Aim of the task – Show all lines of the entries in which the word "mathrm" is found.

- Opening Delimiter -

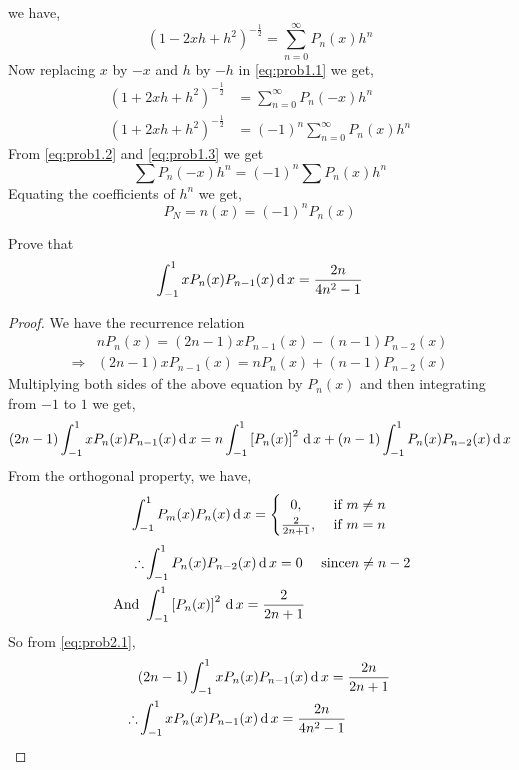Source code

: \documentclass[../main-sheet.tex]{subfiles}
\begin{document}
\begin{soln}
    we have,
    \begin{equation}
        \left(1-2xh+h^2\right)^{-\frac{1}{2}}=\sum_{n=0}^{\infty}P_n(x)h^n\label{eq:prob1.1}
    \end{equation}
    Now replacing $ x $ by $ -x $ and $ h $ by $ -h $ in \eqref{eq:prob1.1} we get,
    \begin{align}
        \left(1+2xh+h^2\right)^{-\frac{1}{2}}&=\sum_{n=0}^{\infty}P_n(-x)h^n \label{eq:prob1.2}\\
        \left(1+2xh+h^2\right)^{-\frac{1}{2}}&=(-1)^n\sum_{n=0}^{\infty}P_n(x)h^n \label{eq:prob1.3}
    \end{align}
    From \eqref{eq:prob1.2} and \eqref{eq:prob1.3} we get
    \[
        \sum P_n(-x)h^n=(-1)^n\sum P_n(x)h^n
    \]
    Equating the coefficients of $ h^n $ we get,
    \[
        P_N=n(x)=(-1)^nP_n(x)
    \]
\end{soln}
\begin{prob}
    Prove that 
    \[
        \int_{-1}^1 xP_n(x)P_{n-1}(x)\,\mathrm{d}\, x=\frac{2n}{4n^2-1}
    \]
\end{prob}
\begin{proof}
    We have the recurrence relation
    \begin{align*}
        &nP_n(x)=(2n-1)xP_{n-1}(x)-(n-1)P_{n-2}(x)\\
        \Rightarrow & (2n-1)x P_{n-1}(x)=nP_{n}(x)+(n-1)P_{n-2}(x)
    \end{align*}
    Multiplying both sides of the above equation by $ P_n(x) $ and then integrating from $ -1 $ to $ 1 $ we get,
    \begin{equation}
        (2n-1)\int_{-1}^1 xP_n(x) P_{n-1}(x)\,\mathrm{d}\, x=n\int_{-1}^1 \left[P_{n}(x)\right]^2\,\mathrm{d}\, x+(n-1)\int_{-1}^1 P_n(x) P_{n-2}(x)\,\mathrm{d}\, x\label{eq:prob2.1}
    \end{equation}
    From the orthogonal property, we have,
    \[
        \int_{-1}^1 P_m(x)P_n(x)\,\mathrm{d}\, x=
        \begin{cases}
            \,\,\,\,0,&\text{ if }m\neq n\\
            \frac{2}{2n+1},&\text{ if }m= n\\
        \end{cases}
    \]
    \begin{align*}
        \therefore & \int_{-1}^1 P_n(x)P_{n-2}(x)\,\mathrm{d}\, x=0 \quad\text{ since} n\neq n-2\\
        \text{ And } & \int_{-1}^1 \left[P_n(x)\right]^2\,\mathrm{d}\, x=\frac{2}{2n+1}\\
    \end{align*}
    So from \eqref{eq:prob2.1},
    \begin{align*}
        &(2n-1)\int_{-1}^1 xP_n(x)P_{n-1}(x)\,\mathrm{d}\, x=\frac{2n}{2n+1}\\
        \therefore & \int_{-1}^1 xP_n(x)P_{n-1}(x)\,\mathrm{d}\, x=\frac{2n}{4n^2-1}\\
    \end{align*}
\end{proof}
\end{document}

- Closing Delimiter -

Written response –
        \int_{-1}^1 xP_n(x)P_{n-1}(x)\,\mathrm{d}\, x=\frac{2n}{4n^2-1}
        (2n-1)\int_{-1}^1 xP_n(x) P_{n-1}(x)\,\mathrm{d}\, x=n\int_{-1}^1 \left[P_{n}(x)\right]^2\,\mathrm{d}\, x+(n-1)\int_{-1}^1 P_n(x) P_{n-2}(x)\,\mathrm{d}\, x\label{eq:prob2.1}
        \int_{-1}^1 P_m(x)P_n(x)\,\mathrm{d}\, x=
        \therefore & \int_{-1}^1 P_n(x)P_{n-2}(x)\,\mathrm{d}\, x=0 \quad\text{ since} n\neq n-2\\
        \text{ And } & \int_{-1}^1 \left[P_n(x)\right]^2\,\mathrm{d}\, x=\frac{2}{2n+1}\\
        &(2n-1)\int_{-1}^1 xP_n(x)P_{n-1}(x)\,\mathrm{d}\, x=\frac{2n}{2n+1}\\
        \therefore & \int_{-1}^1 xP_n(x)P_{n-1}(x)\,\mathrm{d}\, x=\frac{2n}{4n^2-1}\\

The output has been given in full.